What do you mean by "development"? The iPhone has ton of support and tons of jailbreak tweaks.


----------



## Barf (Sep 26, 2011)

Short answer, you can customize android phones more easily and extensively.


----------



## Jborch8 (Aug 4, 2011)

Barf said:


> Short answer, you can customize android phones more easily and extensively.


 thanks.. Had the day to think about everything I love that Android has, and the iPhone doesn't.

Sent from my SCH-I510 using RootzWiki


----------



## Jborch8 (Aug 4, 2011)

mbh87 said:


> What do you mean by "development"? The iPhone has ton of support and tons of jailbreak tweaks.


 wasn't sure if there were roms, etc. I messed with a spare iPhone 3g I have and was able to jailbreak it and realized it's mostly apps and mods that are available.

Sent from my SCH-I510 using RootzWiki


----------



## thedio (Jul 25, 2011)

I would take an iPad over any Android tablet. In terms of phones, strictly Android for me.


----------



## Dark Jedi (Nov 3, 2011)

You can't load custom kernels and for that matter radios. I mostly suggest iPhones to people that wants a simple to use phone and not worry about doing advanced stuff. Its a quite easy straight fwd phone but I love tinkering and would get bored fast lol.
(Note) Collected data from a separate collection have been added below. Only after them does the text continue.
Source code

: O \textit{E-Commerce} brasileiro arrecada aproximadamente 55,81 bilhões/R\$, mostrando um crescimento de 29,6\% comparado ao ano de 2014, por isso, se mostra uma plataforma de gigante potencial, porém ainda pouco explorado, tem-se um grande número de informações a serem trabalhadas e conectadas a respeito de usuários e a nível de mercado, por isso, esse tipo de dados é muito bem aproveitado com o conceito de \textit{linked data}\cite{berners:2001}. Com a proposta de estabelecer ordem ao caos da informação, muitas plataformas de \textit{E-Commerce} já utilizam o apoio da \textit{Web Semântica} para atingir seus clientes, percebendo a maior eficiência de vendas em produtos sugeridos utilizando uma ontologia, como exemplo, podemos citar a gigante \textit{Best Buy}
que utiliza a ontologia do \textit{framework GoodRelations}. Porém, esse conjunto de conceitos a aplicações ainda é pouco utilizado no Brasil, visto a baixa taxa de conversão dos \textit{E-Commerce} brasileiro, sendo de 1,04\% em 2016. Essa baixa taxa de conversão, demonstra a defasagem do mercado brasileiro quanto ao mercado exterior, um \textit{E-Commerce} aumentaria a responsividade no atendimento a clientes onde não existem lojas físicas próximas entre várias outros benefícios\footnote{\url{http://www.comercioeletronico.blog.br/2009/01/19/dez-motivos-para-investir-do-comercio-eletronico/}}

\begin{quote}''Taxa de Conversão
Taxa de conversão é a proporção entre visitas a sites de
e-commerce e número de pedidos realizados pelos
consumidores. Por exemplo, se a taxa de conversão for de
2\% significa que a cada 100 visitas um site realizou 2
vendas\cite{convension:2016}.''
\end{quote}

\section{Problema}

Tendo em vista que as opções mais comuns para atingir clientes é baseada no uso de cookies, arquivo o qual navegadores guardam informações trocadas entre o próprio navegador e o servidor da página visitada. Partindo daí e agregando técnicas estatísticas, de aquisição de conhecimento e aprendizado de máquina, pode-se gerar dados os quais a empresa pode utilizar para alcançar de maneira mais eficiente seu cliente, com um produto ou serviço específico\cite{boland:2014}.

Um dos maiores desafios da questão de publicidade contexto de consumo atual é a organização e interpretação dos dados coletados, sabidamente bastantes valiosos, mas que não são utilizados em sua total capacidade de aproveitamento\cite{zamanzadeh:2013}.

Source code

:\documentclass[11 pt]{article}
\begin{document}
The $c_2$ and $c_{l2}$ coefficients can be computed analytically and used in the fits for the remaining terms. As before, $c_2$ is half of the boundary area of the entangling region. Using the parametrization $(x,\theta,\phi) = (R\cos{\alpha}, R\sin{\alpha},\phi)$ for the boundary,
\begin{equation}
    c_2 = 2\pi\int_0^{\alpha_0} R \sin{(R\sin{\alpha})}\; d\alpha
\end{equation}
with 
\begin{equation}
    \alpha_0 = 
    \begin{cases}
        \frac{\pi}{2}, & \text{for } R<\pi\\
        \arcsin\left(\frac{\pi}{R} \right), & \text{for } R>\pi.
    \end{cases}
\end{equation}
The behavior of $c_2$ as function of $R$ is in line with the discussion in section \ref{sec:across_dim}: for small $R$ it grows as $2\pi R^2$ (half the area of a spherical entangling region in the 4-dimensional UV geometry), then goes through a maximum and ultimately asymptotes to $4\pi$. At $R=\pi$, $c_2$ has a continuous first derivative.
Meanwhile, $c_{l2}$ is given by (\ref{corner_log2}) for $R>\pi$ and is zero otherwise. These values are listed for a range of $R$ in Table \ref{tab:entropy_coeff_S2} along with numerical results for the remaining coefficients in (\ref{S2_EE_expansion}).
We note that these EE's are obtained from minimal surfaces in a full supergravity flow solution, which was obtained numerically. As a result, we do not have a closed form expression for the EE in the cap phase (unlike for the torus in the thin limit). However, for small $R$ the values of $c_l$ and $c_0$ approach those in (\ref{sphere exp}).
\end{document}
Sent from my ADR6400L using Tapatalk


----------



## winner00 (Jun 6, 2011)

For tablets I would probably take a iPad just because there are a ton more apps built for the ipad. Also the screen on it is amazing. For phones though Android all the way.


----------



## mutelight (Jan 5, 2012)

thedio said:


> I would take an iPad over any Android tablet. In terms of phones, strictly Android for me.


I am the same. I run my Android phone but love my iPads. The screen on this latest one is gorgeous.


----------



## ScottyBrown (Sep 15, 2011)

Pretty darn happy with my Android tablets... and my Android devices. Apple devices don't interest me one bit...


----------



## TwinShadow (Oct 17, 2011)

Apple has the perks of better support and a huge app library and a simple UI. Where-as Android, though it can be user-friendly, can become a bit of a learning curve on occasions if one is a heavy customizer.

Each tablet/phone has its own pros and cons. Android if you want a bit more customizing with your layout, or launcher, or whatever. Or choose an iPad if you just need something real simple to use. Course in my case, I'd dump just about any Apple product because I prefer the open world of Linux which Android is based on.


----------